■ EXERCISE
A word-for-word copy of the data, pictures excluded, is what this task asks for.

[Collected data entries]

----

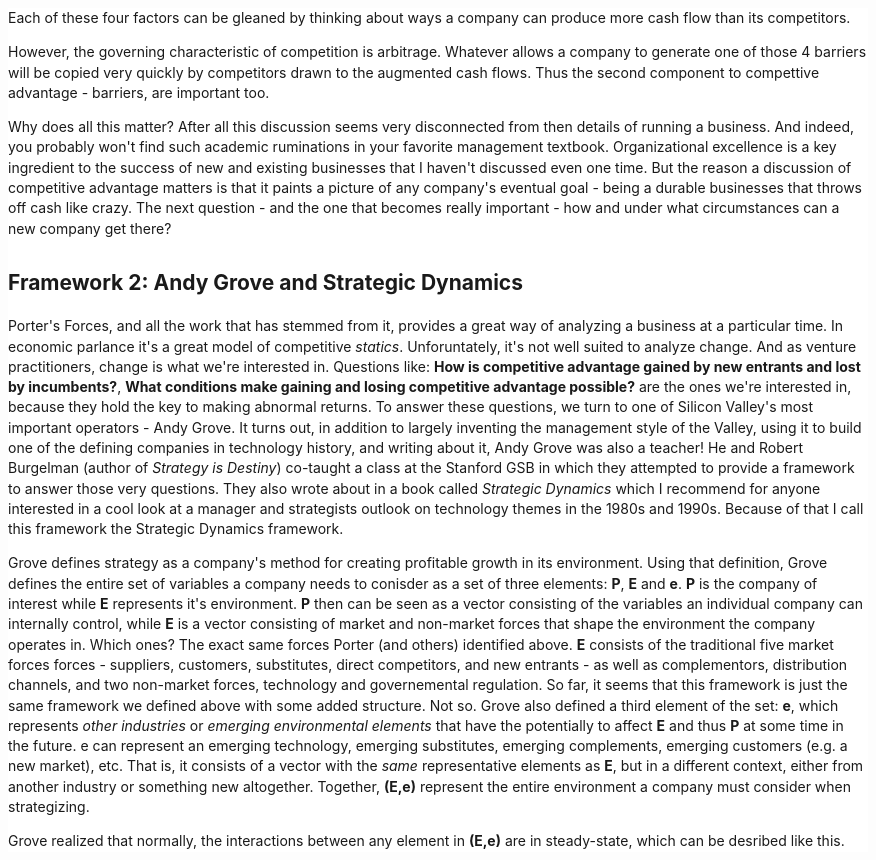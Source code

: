 Each of these four factors can be gleaned by thinking about ways a company can produce more cash flow than its competitors.

However, the governing characteristic of competition is arbitrage. Whatever allows a company to generate one of those 4 barriers will be copied very quickly by competitors drawn to the augmented cash flows. Thus the second component to compettive advantage - barriers, are important too.



Why does all this matter? After all this discussion seems very disconnected from then details of running a business. And indeed, you probably won't find such academic ruminations in your favorite management textbook. Organizational excellence is a key ingredient to the success of new and existing businesses that I haven't discussed even one time. But the reason a discussion of competitive advantage matters is that it paints a picture of any company's eventual goal - being a durable businesses that throws off cash like crazy. The next question - and the one that becomes really important - how and under what circumstances can a new company get there?  

## Framework 2: Andy Grove and Strategic Dynamics

Porter's Forces, and all the work that has stemmed from it, provides a great way of analyzing a business at a particular time. In economic parlance it's a great model of competitive _statics_. Unforuntately, it's not well suited to analyze change. And as venture practitioners, change is what we're interested in. Questions like: **How is competitive advantage gained by new entrants and lost by incumbents?**, **What conditions make gaining and losing competitive advantage possible?**  are the ones we're interested in, because they hold the key to making abnormal returns. To answer these questions, we turn to one of Silicon Valley's most important operators - Andy Grove. It turns out, in addition to largely inventing the management style of the Valley, using it to build one of the defining companies in technology history, and writing about it, Andy Grove was also a teacher! He and Robert Burgelman (author of _Strategy is Destiny_) co-taught a class at the Stanford GSB in which they attempted to provide a framework to answer those very questions. They also wrote about in a book called _Strategic Dynamics_ which I recommend for anyone interested in a cool look at a manager and strategists outlook on technology themes in the 1980s and 1990s. Because of that I call this framework the Strategic Dynamics framework.

Grove defines strategy as a company's method for creating profitable growth in its environment. Using that definition, Grove defines the entire set of variables a company needs to conisder as a set of three elements: **P**, **E** and **e**. **P** is the company of interest while **E** represents it's environment. **P** then can be seen as a vector consisting of the variables an individual company can internally control, while **E** is a vector consisting of market and non-market forces that shape the environment the company operates in. Which ones? The exact same forces Porter (and others) identified above. **E** consists of the traditional five market forces forces - suppliers, customers, substitutes, direct competitors, and new entrants - as well as complementors, distribution channels, and two non-market forces, technology and governemental regulation. So far, it seems that this framework is just the same framework we defined above with some added structure. Not so. Grove also defined a third element of the set: **e**, which represents _other industries_ or _emerging environmental elements_ that have the potentially to affect **E** and thus **P** at some time in the future. e can represent an emerging technology, emerging substitutes, emerging complements, emerging customers (e.g. a new market), etc. That is, it consists of a vector with the _same_ representative elements as **E**, but in a different context, either from another industry or something new altogether. Together, **(E,e)** represent the entire environment a company must consider when strategizing.

Grove realized that normally, the interactions between any element in **(E,e)** are in steady-state, which can be desribed like this.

----

■ ANSWER TO THE PROBLEM
Source code

: Each of these four factors can be gleaned by thinking about ways a company can produce more cash flow than its competitors.

However, the governing characteristic of competition is arbitrage. Whatever allows a company to generate one of those 4 barriers will be copied very quickly by competitors drawn to the augmented cash flows. Thus the second component to compettive advantage - barriers, are important too.



Why does all this matter? After all this discussion seems very disconnected from then details of running a business. And indeed, you probably won't find such academic ruminations in your favorite management textbook. Organizational excellence is a key ingredient to the success of new and existing businesses that I haven't discussed even one time. But the reason a discussion of competitive advantage matters is that it paints a picture of any company's eventual goal - being a durable businesses that throws off cash like crazy. The next question - and the one that becomes really important - how and under what circumstances can a new company get there?  

## Framework 2: Andy Grove and Strategic Dynamics

Porter's Forces, and all the work that has stemmed from it, provides a great way of analyzing a business at a particular time. In economic parlance it's a great model of competitive _statics_. Unforuntately, it's not well suited to analyze change. And as venture practitioners, change is what we're interested in. Questions like: **How is competitive advantage gained by new entrants and lost by incumbents?**, **What conditions make gaining and losing competitive advantage possible?**  are the ones we're interested in, because they hold the key to making abnormal returns. To answer these questions, we turn to one of Silicon Valley's most important operators - Andy Grove. It turns out, in addition to largely inventing the management style of the Valley, using it to build one of the defining companies in technology history, and writing about it, Andy Grove was also a teacher! He and Robert Burgelman (author of _Strategy is Destiny_) co-taught a class at the Stanford GSB in which they attempted to provide a framework to answer those very questions. They also wrote about in a book called _Strategic Dynamics_ which I recommend for anyone interested in a cool look at a manager and strategists outlook on technology themes in the 1980s and 1990s. Because of that I call this framework the Strategic Dynamics framework.

Grove defines strategy as a company's method for creating profitable growth in its environment. Using that definition, Grove defines the entire set of variables a company needs to conisder as a set of three elements: **P**, **E** and **e**. **P** is the company of interest while **E** represents it's environment. **P** then can be seen as a vector consisting of the variables an individual company can internally control, while **E** is a vector consisting of market and non-market forces that shape the environment the company operates in. Which ones? The exact same forces Porter (and others) identified above. **E** consists of the traditional five market forces forces - suppliers, customers, substitutes, direct competitors, and new entrants - as well as complementors, distribution channels, and two non-market forces, technology and governemental regulation. So far, it seems that this framework is just the same framework we defined above with some added structure. Not so. Grove also defined a third element of the set: **e**, which represents _other industries_ or _emerging environmental elements_ that have the potentially to affect **E** and thus **P** at some time in the future. e can represent an emerging technology, emerging substitutes, emerging complements, emerging customers (e.g. a new market), etc. That is, it consists of a vector with the _same_ representative elements as **E**, but in a different context, either from another industry or something new altogether. Together, **(E,e)** represent the entire environment a company must consider when strategizing.

Grove realized that normally, the interactions between any element in **(E,e)** are in steady-state, which can be desribed like this.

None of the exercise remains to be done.